Sabemos que “conhecer”, na linguagem bíblica, significa ter uma relação totalmente transparente e, quase, uma fusão de pessoas. Eis então o primeiro questionamento que se nos põe: é esse o prisma com o qual vejo a minha vida de fé? Que espaço ainda ocupa em mim a tentação de sentir-me “justo” em comparação com “outros”, como fez o interlocutor de Jesus? Entrar pela porta que é Cristo é entrar no mundo que Cristo oferece, nas relações como Ele as propõe, nas atitudes que Ele teve...; é assim também para mim?

 

Jesus prosseguiu indicando as qualidades dessa “porta”. Ela é «estreita», o que não significa que é “difícil” e que pode ser alcançada somente por alguns privilegiados etc. Estreita, significa simplesmente que é o que é, que não se adapta às pessoas. Não é um caminho que cada um molda conforme o que mais lhe apraz.

 

A porta é o que é; e o que “é” é a vida de Jesus como Ele a viveu.

 

Não é a porta que se “adapta” às pessoas, mas sim o contrário.

 

Ora, Jesus foi muito claro dizendo que é “estreita”, estreita para todos, porque cada um possui uma bagagem que lhe dá segurança e com a qual pretende enfrentar a vida achando de ter, nesta bagagem, tudo o que é necessário. É como uma mochila que carregamos nas costas na hora de fazer uma viagem, nela colocamos uma grande quantidade de coisas achando que todas têm o mesmo valor e que são indispensáveis, ou que um dia poderão nos servir.... Mas, quanto mais o tempo passa, tanto mais esta mesma mochila se revela pesada e quanto mais coisas houver dentro tanto mais difícil se torna conseguir passar por uma porta que é mais estreita do que se imagina. Estreita. Estreita porque o que permanecerá é somente aquilo que nos faz mais semelhantes a Deus: um amor de reciprocidade sem fim. É isso que encontraremos Nele uma vez entrados pela Porta.

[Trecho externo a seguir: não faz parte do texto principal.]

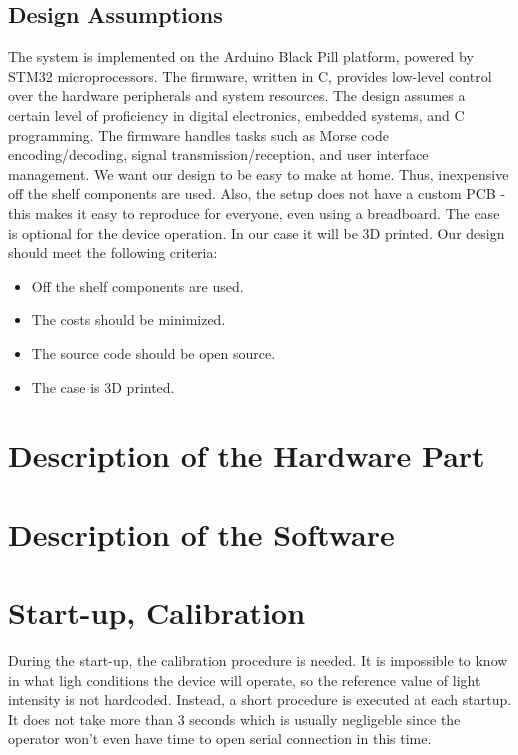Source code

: \documentclass[12pt]{article}
\begin{document}
	\subsection{Design Assumptions}
  The system is implemented on the Arduino Black Pill platform, powered by STM32 microprocessors. The firmware, written in C, provides low-level control over the hardware peripherals and system resources. The design assumes a certain level of 
  proficiency in digital electronics, embedded systems, and C programming. The firmware handles tasks such as Morse code encoding/decoding, signal transmission/reception, and user interface management.
  We want our design to be easy to make at home. Thus, inexpensive off the shelf components are used.
  Also, the setup does not have a custom PCB - this makes it easy to reproduce for everyone, even using a breadboard.	
  The case is optional for the device operation. In our case it will be 3D printed.
  Our design should meet the following criteria:
  \begin{itemize}
    \item Off the shelf components are used.
    \item The costs should be minimized.
    \item The source code should be open source.
    \item The case is 3D printed.
  \end{itemize}
	\section{Description of the Hardware Part}
	
	\section{Description of the Software}
	
	\section{Start-up, Calibration}
  During the start-up, the calibration procedure is needed. It is impossible to know in what ligh conditions the device will operate, so the reference value of light intensity is not hardcoded.
  Instead, a short procedure is executed at each startup. It does not take more than 3 seconds which is usually negligeble since the operator won't even have time to open serial connection in this time.
	
\end{document}
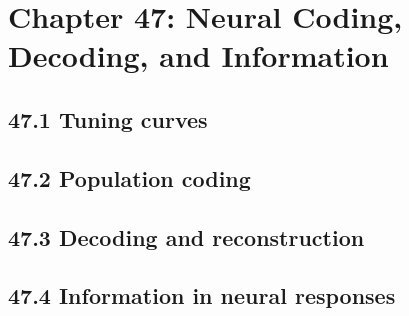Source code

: \section{Chapter 47: Neural Coding, Decoding, and Information}

\subsection{47.1 Tuning curves}

\subsection{47.2 Population coding}

\subsection{47.3 Decoding and reconstruction}

\subsection{47.4 Information in neural responses}

\clearpage
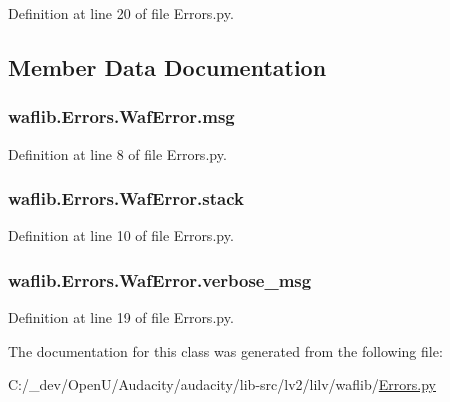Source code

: Definition at line 20 of file Errors.\+py.



\subsection{Member Data Documentation}
\subsubsection[{\texorpdfstring{msg}{msg}}]{\setlength{\rightskip}{0pt plus 5cm}waflib.\+Errors.\+Waf\+Error.\+msg}\hypertarget{classwaflib_1_1_errors_1_1_waf_error_a56b836e4e618bbe57e74e363480c093b}{}\label{classwaflib_1_1_errors_1_1_waf_error_a56b836e4e618bbe57e74e363480c093b}


Definition at line 8 of file Errors.\+py.

\subsubsection[{\texorpdfstring{stack}{stack}}]{\setlength{\rightskip}{0pt plus 5cm}waflib.\+Errors.\+Waf\+Error.\+stack}\hypertarget{classwaflib_1_1_errors_1_1_waf_error_a9f1dc6719108ed2d9752b7583ba4b81e}{}\label{classwaflib_1_1_errors_1_1_waf_error_a9f1dc6719108ed2d9752b7583ba4b81e}


Definition at line 10 of file Errors.\+py.

\subsubsection[{\texorpdfstring{verbose\+\_\+msg}{verbose_msg}}]{\setlength{\rightskip}{0pt plus 5cm}waflib.\+Errors.\+Waf\+Error.\+verbose\+\_\+msg}\hypertarget{classwaflib_1_1_errors_1_1_waf_error_a4bd705028384748d0f11ab03161bbeb5}{}\label{classwaflib_1_1_errors_1_1_waf_error_a4bd705028384748d0f11ab03161bbeb5}


Definition at line 19 of file Errors.\+py.



The documentation for this class was generated from the following file\+:\begin{DoxyCompactItemize}
\item 
C\+:/\+\_\+dev/\+Open\+U/\+Audacity/audacity/lib-\/src/lv2/lilv/waflib/\hyperlink{lilv_2waflib_2_errors_8py}{Errors.\+py}\end{DoxyCompactItemize}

É isso o necessário para poder participar de um banquete festivo; quanto ao resto... esse é providenciado pelo Anfitrião.

 

No entanto há ainda quem não queira deixar nada, mas deste modo tudo fica bem mais difícil, impossível até. Evidentemente Jesus sugere que estejamos dispostos a fazer uma escolha radical, uma escolha que pode até deixar marcas, mas que estabelece uma profunda relação com Deus. O nosso texto traz uma alusão a outro trecho de Gênese, no qual o mesmo Jacó vive um segundo aspecto daquela experiência mística, da qual já fizemos menção. O texto de Gen. 32,23-33 descreve o outro lado da moeda de um autêntico encontro com Deus, se o primeiro aspecto é como um sonho, o segundo se transforma realmente numa “luta”.  É comum encontrar alguns que traduzem assim as palavras de Jesus: «Fazei todo esforço possível para entrar...», mas esta tradução não corresponde às palavras relatadas pelo Evangelista que soam assim: «Lutem...» (Agwnizesqe = “agonia” é a luta e, especificamente, a luta decisiva). Não se trata então de fazer “o possível”, pois este “possível” é muito relativo e cada um coloca o limite que desejar ao “possível”; sem contar que essa tradução faz perder a referência à “luta” de Jacó com Deus que interessa mais o nosso contexto. Trata-se então de travar uma luta decisiva contra tudo quanto Deus nos propõe de deixar. Uma luta contra o adversário, o nosso “eu”, que crê de precisar de muitas coisas para ser feliz. Jacó luta durante a noite inteira, assim como o homem lutará durante todo o período que antecede a aurora de um mundo renovado. Nesta luta, o único desejo de Jacó não é demonstrar superioridade (como bem no fundo faz o ateísmo) ao contrário, a luta de Jacó é humilde, ele luta para receber uma benção... e consegue, mesmo que isto lhe custe ficar mancando de uma perna. E mais, além da benção Jacó aprende a conhecer a Deus. De fato a luta honesta com alguém nos faz conhecer quem somos e quem é o outro que está à nossa frente, assim como fazem as crianças quando brincam de luta: ninguém perde, os dois ganham. Assim, um entra a fazer parte da vida do outro, um “conhece” o outro, e isto é essencial para entrar no banquete da festa.